Cheval

 

 

Typ:
Jahr:
Ort:
Reithalle (Semesterprojekt ZHAW)
2015
Witikon

Aufgabenstellung. In einer Waldlichtung ausserhalb von Witikon soll ein Pferdesportzentrum geplant werden. Herzstück der Anlage ist die grosse Reithalle und deren Konstruktion.

Lage. Die Zufahrt erfolgt im Norden der Parzelle. Der heutige Forstweg wird zur bis Ende Parzelle erweitert.
Das grosse Hauptvolumen der Reithalle, sowie die 3 kleinen Volumen der Stallungen teilen die Lichtung in 2 Aussenräume und bilden so das ideale Ensemble. Die Parzelle wird in einen öffentlichen Bereich mit prominentem Dressurplatz und den privateren Bereich geteilt.
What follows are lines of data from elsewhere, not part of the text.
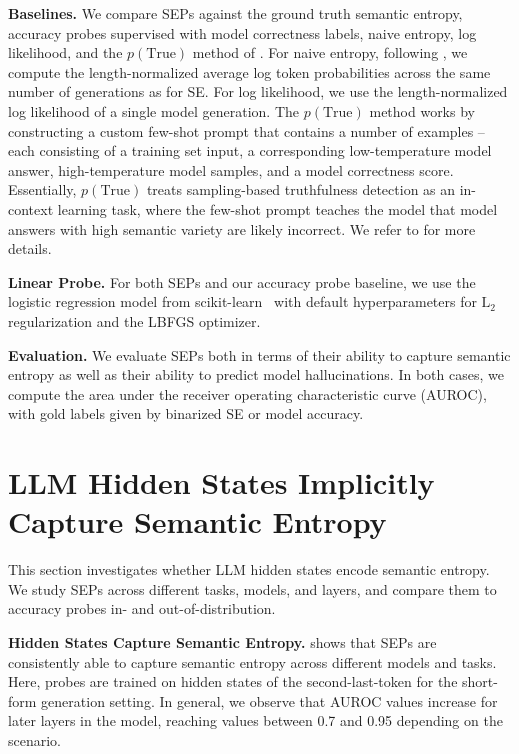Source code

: \documentclass{article}
\begin{document}
\textbf{Baselines.}
We compare SEPs against the ground truth semantic entropy, accuracy probes supervised with model correctness labels, naive entropy, log likelihood, and the $p(\text{True})$ method of \citet{kadavath2022language}.
For naive entropy, following \citet{farquhar2024detecting}, we compute the length-normalized average log token probabilities across the same number of generations as for SE.
For log likelihood, we use the length-normalized log likelihood of a single model generation.
The $p(\text{True})$ method works by constructing a custom few-shot prompt that contains a number of examples -- each consisting of a training set input, a corresponding low-temperature model answer, high-temperature model samples, and a model correctness score.
Essentially, $p(\text{True})$ treats sampling-based truthfulness detection as an in-context learning task, where the few-shot prompt teaches the model that model answers with high semantic variety are likely incorrect.
We refer to \citet{kadavath2022language} for more details.

\textbf{Linear Probe.} 
For both SEPs and our accuracy probe baseline, we use the logistic regression model from scikit-learn~\citep{scikit-learn} with default hyperparameters for $\text{L}_2$ regularization and the LBFGS optimizer.

\textbf{Evaluation.} We evaluate SEPs both in terms of their ability to capture semantic entropy as well as their ability to predict model hallucinations.
In both cases, we compute the area under the receiver operating characteristic curve (AUROC), with gold labels given by binarized SE or model accuracy.


\section{LLM Hidden States Implicitly Capture Semantic Entropy}
\label{subsection:predicting}
This section investigates whether LLM hidden states encode semantic entropy.
We study SEPs across different tasks, models, and layers, and compare them to accuracy probes in- and out-of-distribution.




\textbf{Hidden States Capture Semantic Entropy.}
 shows that SEPs are consistently able to capture semantic entropy across different models and tasks. Here, probes are trained on hidden states of the second-last-token for the short-form generation setting.
In general, we observe that AUROC values increase for later layers in the model, reaching values between \num{0.7} and \num{0.95} depending on the scenario.
\end{document}
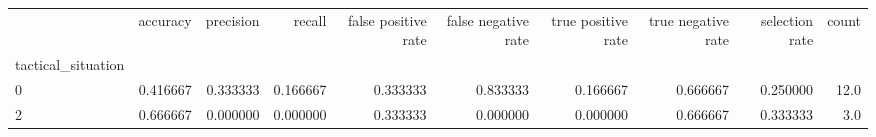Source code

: \begin{tabular}{lrrrrrrrrr}
\toprule
{} &  accuracy &  precision &    recall &  false positive rate &  false negative rate &  true positive rate &  true negative rate &  selection rate &  count \\
tactical\_situation &           &            &           &                      &                      &                     &                     &                 &        \\
\midrule
0                  &  0.416667 &   0.333333 &  0.166667 &             0.333333 &             0.833333 &            0.166667 &            0.666667 &        0.250000 &   12.0 \\
2                  &  0.666667 &   0.000000 &  0.000000 &             0.333333 &             0.000000 &            0.000000 &            0.666667 &        0.333333 &    3.0 \\
\bottomrule
\end{tabular}
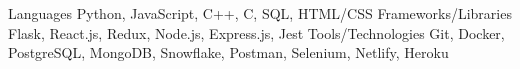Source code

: 
\begin{cvskills}
  \cvskill
    {Languages} %
    {Python, JavaScript, C++, C, SQL, HTML/CSS} %
  \cvskill
    {Frameworks/Libraries} %
    {Flask, React.js, Redux, Node.js, Express.js, Jest} %
  \cvskill
    {Tools/Technologies} %
    {Git, Docker, PostgreSQL, MongoDB, Snowflake, Postman, Selenium, Netlify, Heroku} %
\end{cvskills}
Formbildung: Die Form der Halle wird von der Umgebung definiert. Die Nordfassade mit Foyer richtet sich zum bestehenden Katzenschwanzweg. Die Hauptfassade nach Westen hat 3 Abschnitte. Der erste als Ankunftsfassade, tritt als erstes in Erscheinung beim Betreten des Areals. Der zweite knickt zu den Ställen hin ab und rahmt so den Platz ein. Der dritte Teil ist zurück versetzt unter dem Vordach und bildet einen geschützten Eingang in die Halle, wie auch in die Reitstube.
Die Stallungen sind rechteckig als Riegel ausgebildet. Das 3er Ensemble spielt mit der Dachlandschaft zusammen. Hier wird die Form vor allem durch das Raumprogramm definiert.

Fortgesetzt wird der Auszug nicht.